Source texts of formatted documents
□ □ □ □

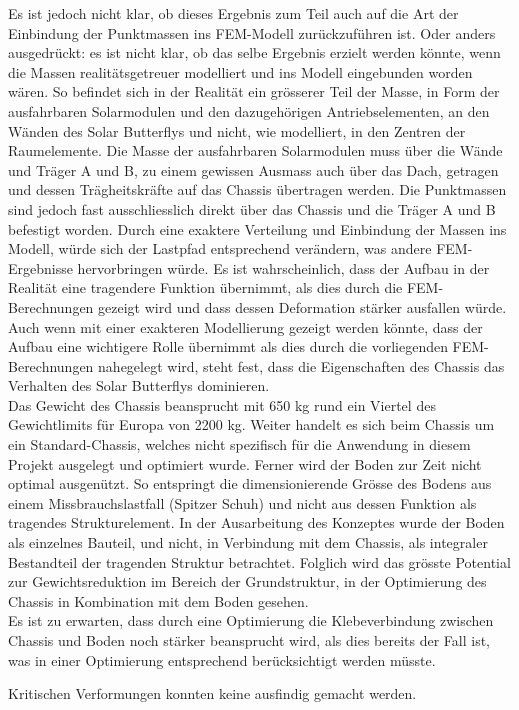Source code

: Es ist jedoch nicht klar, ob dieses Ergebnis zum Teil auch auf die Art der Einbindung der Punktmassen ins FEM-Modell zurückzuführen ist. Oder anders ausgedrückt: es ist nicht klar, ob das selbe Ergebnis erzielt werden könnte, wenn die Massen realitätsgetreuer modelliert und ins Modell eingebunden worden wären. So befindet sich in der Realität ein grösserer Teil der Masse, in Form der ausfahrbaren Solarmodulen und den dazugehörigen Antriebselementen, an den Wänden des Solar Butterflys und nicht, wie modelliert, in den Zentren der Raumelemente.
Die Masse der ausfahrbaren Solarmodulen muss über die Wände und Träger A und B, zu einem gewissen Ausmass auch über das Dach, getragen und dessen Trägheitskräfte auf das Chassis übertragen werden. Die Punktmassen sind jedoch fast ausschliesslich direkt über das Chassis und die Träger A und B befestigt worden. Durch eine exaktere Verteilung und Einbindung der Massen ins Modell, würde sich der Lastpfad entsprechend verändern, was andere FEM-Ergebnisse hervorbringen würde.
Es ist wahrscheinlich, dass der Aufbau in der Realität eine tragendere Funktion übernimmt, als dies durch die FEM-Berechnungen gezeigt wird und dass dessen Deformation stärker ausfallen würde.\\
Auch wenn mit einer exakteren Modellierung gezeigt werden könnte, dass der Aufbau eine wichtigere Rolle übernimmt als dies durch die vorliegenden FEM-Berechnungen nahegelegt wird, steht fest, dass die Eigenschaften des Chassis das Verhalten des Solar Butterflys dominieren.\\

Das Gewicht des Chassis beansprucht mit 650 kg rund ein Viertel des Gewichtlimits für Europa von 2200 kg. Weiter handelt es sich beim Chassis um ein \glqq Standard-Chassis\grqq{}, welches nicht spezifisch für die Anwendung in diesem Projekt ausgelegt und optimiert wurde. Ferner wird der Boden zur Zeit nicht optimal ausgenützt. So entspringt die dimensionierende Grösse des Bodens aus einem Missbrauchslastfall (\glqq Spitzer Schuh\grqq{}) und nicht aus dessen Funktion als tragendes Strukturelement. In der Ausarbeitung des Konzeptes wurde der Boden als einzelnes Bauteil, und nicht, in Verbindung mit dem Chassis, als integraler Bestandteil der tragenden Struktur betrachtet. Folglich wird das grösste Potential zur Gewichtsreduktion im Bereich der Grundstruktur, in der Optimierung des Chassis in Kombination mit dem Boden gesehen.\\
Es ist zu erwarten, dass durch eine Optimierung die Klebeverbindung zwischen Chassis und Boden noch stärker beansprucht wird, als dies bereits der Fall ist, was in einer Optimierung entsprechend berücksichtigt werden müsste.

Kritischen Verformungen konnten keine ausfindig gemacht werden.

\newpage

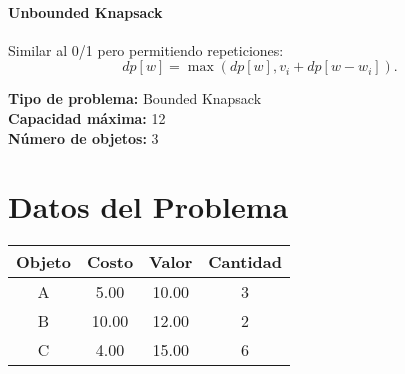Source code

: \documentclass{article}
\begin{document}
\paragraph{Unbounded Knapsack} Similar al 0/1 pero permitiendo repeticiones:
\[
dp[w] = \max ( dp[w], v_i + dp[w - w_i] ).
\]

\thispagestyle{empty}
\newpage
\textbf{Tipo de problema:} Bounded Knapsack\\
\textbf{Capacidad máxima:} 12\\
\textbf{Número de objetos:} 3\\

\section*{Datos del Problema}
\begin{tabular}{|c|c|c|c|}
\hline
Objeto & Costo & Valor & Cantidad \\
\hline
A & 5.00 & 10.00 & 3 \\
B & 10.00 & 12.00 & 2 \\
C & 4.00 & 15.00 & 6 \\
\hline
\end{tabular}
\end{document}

□ □ □ □

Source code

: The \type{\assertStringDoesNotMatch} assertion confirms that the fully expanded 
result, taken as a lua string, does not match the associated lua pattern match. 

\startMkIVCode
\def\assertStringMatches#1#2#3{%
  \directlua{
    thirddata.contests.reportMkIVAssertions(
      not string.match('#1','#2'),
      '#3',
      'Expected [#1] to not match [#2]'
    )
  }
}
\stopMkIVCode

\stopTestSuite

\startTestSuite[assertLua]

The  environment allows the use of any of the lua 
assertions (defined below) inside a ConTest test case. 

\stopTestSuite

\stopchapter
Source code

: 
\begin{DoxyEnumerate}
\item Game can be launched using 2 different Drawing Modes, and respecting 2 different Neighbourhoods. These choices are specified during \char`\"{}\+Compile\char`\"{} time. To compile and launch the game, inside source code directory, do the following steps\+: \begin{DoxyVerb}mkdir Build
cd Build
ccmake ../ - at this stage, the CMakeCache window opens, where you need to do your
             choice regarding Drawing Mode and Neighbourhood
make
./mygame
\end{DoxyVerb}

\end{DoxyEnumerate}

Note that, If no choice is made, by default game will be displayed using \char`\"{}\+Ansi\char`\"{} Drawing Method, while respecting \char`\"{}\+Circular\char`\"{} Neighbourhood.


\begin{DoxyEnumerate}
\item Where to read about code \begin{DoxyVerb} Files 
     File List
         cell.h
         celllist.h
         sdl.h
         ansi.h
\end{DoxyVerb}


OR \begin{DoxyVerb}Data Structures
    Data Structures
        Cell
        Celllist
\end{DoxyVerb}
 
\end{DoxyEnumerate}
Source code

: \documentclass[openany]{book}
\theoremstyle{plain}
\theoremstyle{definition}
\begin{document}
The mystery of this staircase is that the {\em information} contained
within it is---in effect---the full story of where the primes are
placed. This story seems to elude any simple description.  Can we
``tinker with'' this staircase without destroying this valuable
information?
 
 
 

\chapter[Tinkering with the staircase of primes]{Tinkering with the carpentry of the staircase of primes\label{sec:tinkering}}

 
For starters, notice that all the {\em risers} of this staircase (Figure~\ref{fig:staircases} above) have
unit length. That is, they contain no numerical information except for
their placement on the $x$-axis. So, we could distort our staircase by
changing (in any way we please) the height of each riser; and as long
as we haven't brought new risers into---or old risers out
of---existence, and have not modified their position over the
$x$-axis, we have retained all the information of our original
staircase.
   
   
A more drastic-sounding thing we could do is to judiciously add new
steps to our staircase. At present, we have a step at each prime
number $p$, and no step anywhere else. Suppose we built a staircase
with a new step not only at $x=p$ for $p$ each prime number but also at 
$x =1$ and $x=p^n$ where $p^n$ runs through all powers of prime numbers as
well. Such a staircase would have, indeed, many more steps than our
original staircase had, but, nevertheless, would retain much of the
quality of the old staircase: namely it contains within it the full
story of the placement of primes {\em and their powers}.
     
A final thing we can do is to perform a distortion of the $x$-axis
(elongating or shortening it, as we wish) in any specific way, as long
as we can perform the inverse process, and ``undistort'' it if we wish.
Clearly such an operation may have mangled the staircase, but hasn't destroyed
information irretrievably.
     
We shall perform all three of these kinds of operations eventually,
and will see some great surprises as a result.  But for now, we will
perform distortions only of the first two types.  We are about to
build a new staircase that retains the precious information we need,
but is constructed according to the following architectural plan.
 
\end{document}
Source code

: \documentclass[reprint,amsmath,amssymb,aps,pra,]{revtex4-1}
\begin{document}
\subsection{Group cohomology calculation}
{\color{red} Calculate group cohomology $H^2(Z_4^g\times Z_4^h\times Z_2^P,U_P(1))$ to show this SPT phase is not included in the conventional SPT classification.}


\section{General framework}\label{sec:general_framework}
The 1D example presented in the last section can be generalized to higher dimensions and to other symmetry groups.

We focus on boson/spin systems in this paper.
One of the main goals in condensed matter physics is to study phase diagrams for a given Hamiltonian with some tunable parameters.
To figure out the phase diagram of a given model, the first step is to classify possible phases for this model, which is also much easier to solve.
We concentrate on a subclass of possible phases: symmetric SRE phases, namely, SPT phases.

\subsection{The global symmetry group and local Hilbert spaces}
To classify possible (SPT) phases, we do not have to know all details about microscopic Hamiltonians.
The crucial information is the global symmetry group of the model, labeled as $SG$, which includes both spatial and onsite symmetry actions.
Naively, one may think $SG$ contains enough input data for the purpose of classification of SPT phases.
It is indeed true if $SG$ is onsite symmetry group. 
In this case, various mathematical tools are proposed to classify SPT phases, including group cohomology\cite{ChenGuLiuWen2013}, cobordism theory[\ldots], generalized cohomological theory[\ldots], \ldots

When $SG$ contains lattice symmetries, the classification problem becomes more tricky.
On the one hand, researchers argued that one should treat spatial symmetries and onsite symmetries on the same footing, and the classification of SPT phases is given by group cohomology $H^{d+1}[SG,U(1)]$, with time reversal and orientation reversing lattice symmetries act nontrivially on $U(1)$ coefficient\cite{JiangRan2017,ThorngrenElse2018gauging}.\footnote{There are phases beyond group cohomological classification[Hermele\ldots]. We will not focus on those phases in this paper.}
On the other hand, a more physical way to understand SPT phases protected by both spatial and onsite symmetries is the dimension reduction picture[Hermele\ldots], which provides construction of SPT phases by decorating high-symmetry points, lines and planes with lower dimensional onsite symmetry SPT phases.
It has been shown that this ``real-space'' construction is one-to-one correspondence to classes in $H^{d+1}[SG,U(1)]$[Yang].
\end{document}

□ □ □ □

Work to be completed
After reading through the records, count the lines that hold the string "could" and give only the count.

Solution to this exercise
2